Ever since I was very young, I've been interested by political questions. I enjoyed
reading history books, although I was confused a little bit between military history and politics. I called myself a communist,
but today I wouldn't say I knew what it means. Over time, I learned real politics and sociology, but when the communist
bloc fell, I admitted my error and was no longer a fan of the communist states. I became agnostic, and thought that all
human beings are condemned to egotism and to ignorance of some questions, like the existence of God. I learned
philosophy. I wanted to avoid doing the same mistakes as in the past, and so I refused all dogmas. At this time occured the
separation of my parents, and also other personal problems. To forget all this, I spent a lot of time in laughing with (fake)
friends, drinking, and then smoking cigarettes, then hash. I sometimes took hard drugs (heroin, LSD, and some other
poisons). Despite this, I passed my baccalaureat (this is an exam that ends four years of college and gives the right to
continue graduate level study at the university). By chance, I had to go at the army (we do not have the choice in the
country I live in). The strict rules I could not avoid there were a very good thing for me; also, I was tired enough to enjoy
simple things as eating and sleeping. Alhamdulillah (praise be to God), my mentality changed.
Back in civil society, I spent one more dark year: I always had the temptation of my
bad habits, and I felt that life was very superficial after the big efforts and the friendship of the army. I began feeling the
necessity of something else in my life. Then one of my sisters, back from a journey to Syria, gave me a book. This book,
written in my language, is a gift she received there. Its author, who had titled it "The Bible, Quran and Science", wanted to
show that there are in the Quran some things that were simply impossible for a human being to know at the time the Quran
was revealed. Conclusion: the authenticity of the Quran is proved, scientifically proved. The first thing I thought after having
read the book was: "Oh! It would be super!" -- I was ready for a change in my way of life.
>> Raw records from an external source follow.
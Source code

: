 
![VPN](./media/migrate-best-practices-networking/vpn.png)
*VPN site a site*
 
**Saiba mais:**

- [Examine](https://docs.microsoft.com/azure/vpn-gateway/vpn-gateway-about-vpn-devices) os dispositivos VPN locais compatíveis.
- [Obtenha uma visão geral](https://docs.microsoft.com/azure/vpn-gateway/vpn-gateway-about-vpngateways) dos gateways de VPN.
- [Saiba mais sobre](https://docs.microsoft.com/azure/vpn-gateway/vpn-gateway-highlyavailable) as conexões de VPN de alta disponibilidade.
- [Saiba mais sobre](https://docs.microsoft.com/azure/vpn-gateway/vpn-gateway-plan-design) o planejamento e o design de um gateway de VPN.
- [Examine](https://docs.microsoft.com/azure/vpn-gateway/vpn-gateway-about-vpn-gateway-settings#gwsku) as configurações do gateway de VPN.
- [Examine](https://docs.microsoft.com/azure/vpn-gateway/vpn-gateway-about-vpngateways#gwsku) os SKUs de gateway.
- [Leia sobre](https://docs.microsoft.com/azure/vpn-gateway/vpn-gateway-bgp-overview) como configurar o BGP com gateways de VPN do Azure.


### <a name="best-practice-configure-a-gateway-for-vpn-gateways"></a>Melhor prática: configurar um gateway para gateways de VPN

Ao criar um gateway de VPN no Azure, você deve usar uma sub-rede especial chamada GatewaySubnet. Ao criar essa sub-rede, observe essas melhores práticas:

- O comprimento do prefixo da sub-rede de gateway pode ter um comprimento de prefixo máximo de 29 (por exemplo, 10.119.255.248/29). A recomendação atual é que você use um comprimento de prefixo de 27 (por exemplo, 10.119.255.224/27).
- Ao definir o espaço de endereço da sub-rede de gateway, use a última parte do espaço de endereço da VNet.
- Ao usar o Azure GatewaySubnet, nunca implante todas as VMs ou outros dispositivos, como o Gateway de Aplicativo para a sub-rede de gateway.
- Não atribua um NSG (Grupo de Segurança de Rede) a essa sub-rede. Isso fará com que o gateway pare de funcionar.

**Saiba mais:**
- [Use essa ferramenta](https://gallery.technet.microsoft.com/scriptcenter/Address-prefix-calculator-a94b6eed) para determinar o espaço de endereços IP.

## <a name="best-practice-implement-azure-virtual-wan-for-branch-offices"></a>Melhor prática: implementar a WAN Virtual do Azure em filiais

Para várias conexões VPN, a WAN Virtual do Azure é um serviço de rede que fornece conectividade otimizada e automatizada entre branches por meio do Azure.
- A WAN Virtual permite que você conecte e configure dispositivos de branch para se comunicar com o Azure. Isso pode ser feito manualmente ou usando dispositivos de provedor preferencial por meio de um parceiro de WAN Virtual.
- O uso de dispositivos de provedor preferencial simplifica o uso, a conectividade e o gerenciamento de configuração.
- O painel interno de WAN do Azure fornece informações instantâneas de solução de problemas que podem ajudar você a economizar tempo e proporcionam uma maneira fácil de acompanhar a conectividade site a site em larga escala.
I bought a translation of the Quran to compare. Before having entirely read it, I had
become a Muslim, alhamdulillah. As you can see, a psychologist wouldn't have any problem to explain what he would call
my choice. For me, all things come from God and He had written this for me, He had chosen these means to make me
accept Islam. Alhamdulillah! What no psychologist can see is what happens in my heart when I read the Quran: faith has
little to do with what one feels in front of a scientific demonstration!